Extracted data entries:

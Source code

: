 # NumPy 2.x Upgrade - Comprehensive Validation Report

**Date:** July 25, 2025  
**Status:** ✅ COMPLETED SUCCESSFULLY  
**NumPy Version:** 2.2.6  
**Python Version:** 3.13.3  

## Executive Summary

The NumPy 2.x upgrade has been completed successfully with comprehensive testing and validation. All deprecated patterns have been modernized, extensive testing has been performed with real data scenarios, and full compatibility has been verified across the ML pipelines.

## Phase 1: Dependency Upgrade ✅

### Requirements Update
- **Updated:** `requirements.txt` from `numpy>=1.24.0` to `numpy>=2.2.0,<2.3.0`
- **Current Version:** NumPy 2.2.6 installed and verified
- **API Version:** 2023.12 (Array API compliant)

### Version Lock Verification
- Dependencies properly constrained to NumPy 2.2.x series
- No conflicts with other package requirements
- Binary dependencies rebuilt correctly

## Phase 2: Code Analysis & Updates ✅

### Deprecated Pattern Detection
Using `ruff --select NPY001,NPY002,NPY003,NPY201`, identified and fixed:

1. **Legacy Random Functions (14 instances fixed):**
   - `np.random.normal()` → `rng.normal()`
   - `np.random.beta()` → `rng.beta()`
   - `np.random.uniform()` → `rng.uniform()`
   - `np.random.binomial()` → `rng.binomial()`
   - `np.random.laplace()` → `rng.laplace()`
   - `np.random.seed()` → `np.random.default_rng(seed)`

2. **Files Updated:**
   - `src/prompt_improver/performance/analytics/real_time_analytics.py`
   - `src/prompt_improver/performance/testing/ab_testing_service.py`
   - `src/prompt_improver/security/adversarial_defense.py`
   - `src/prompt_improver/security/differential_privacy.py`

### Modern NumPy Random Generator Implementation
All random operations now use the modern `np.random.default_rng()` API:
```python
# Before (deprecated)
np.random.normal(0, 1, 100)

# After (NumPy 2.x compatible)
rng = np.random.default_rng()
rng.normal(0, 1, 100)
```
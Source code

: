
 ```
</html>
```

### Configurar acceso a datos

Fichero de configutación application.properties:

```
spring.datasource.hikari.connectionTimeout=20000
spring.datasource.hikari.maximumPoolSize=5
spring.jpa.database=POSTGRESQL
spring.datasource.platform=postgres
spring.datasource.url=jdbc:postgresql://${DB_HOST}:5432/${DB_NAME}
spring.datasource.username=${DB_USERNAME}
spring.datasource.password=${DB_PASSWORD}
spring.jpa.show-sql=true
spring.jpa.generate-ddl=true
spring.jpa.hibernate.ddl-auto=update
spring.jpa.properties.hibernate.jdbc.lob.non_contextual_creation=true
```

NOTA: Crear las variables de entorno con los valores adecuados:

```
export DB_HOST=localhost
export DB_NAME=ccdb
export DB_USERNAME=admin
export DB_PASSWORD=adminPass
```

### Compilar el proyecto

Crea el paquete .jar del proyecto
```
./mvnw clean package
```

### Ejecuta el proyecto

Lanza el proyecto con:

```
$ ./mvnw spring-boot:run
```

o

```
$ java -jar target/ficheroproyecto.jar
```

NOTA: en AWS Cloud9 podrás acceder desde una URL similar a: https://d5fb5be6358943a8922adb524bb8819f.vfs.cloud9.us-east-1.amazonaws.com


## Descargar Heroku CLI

• [WHAT IS REQUIRED]
Reproduce the data in full, exactly.

• [RESULT]
Source code

: # NumPy 2.x Upgrade - Comprehensive Validation Report

**Date:** July 25, 2025  
**Status:** ✅ COMPLETED SUCCESSFULLY  
**NumPy Version:** 2.2.6  
**Python Version:** 3.13.3  

## Executive Summary

The NumPy 2.x upgrade has been completed successfully with comprehensive testing and validation. All deprecated patterns have been modernized, extensive testing has been performed with real data scenarios, and full compatibility has been verified across the ML pipelines.

## Phase 1: Dependency Upgrade ✅

### Requirements Update
- **Updated:** `requirements.txt` from `numpy>=1.24.0` to `numpy>=2.2.0,<2.3.0`
- **Current Version:** NumPy 2.2.6 installed and verified
- **API Version:** 2023.12 (Array API compliant)

### Version Lock Verification
- Dependencies properly constrained to NumPy 2.2.x series
- No conflicts with other package requirements
- Binary dependencies rebuilt correctly

## Phase 2: Code Analysis & Updates ✅

### Deprecated Pattern Detection
Using `ruff --select NPY001,NPY002,NPY003,NPY201`, identified and fixed:

1. **Legacy Random Functions (14 instances fixed):**
   - `np.random.normal()` → `rng.normal()`
   - `np.random.beta()` → `rng.beta()`
   - `np.random.uniform()` → `rng.uniform()`
   - `np.random.binomial()` → `rng.binomial()`
   - `np.random.laplace()` → `rng.laplace()`
   - `np.random.seed()` → `np.random.default_rng(seed)`

2. **Files Updated:**
   - `src/prompt_improver/performance/analytics/real_time_analytics.py`
   - `src/prompt_improver/performance/testing/ab_testing_service.py`
   - `src/prompt_improver/security/adversarial_defense.py`
   - `src/prompt_improver/security/differential_privacy.py`

### Modern NumPy Random Generator Implementation
All random operations now use the modern `np.random.default_rng()` API:
```python
# Before (deprecated)
np.random.normal(0, 1, 100)

# After (NumPy 2.x compatible)
rng = np.random.default_rng()
rng.normal(0, 1, 100)
```
Source code

:
 ```
</html>
```

### Configurar acceso a datos

Fichero de configutación application.properties:

```
spring.datasource.hikari.connectionTimeout=20000
spring.datasource.hikari.maximumPoolSize=5
spring.jpa.database=POSTGRESQL
spring.datasource.platform=postgres
spring.datasource.url=jdbc:postgresql://${DB_HOST}:5432/${DB_NAME}
spring.datasource.username=${DB_USERNAME}
spring.datasource.password=${DB_PASSWORD}
spring.jpa.show-sql=true
spring.jpa.generate-ddl=true
spring.jpa.hibernate.ddl-auto=update
spring.jpa.properties.hibernate.jdbc.lob.non_contextual_creation=true
```

NOTA: Crear las variables de entorno con los valores adecuados:

```
export DB_HOST=localhost
export DB_NAME=ccdb
export DB_USERNAME=admin
export DB_PASSWORD=adminPass
```

### Compilar el proyecto

Crea el paquete .jar del proyecto
```
./mvnw clean package
```

### Ejecuta el proyecto

Lanza el proyecto con:

```
$ ./mvnw spring-boot:run
```

o

```
$ java -jar target/ficheroproyecto.jar
```

NOTA: en AWS Cloud9 podrás acceder desde una URL similar a: https://d5fb5be6358943a8922adb524bb8819f.vfs.cloud9.us-east-1.amazonaws.com


## Descargar Heroku CLI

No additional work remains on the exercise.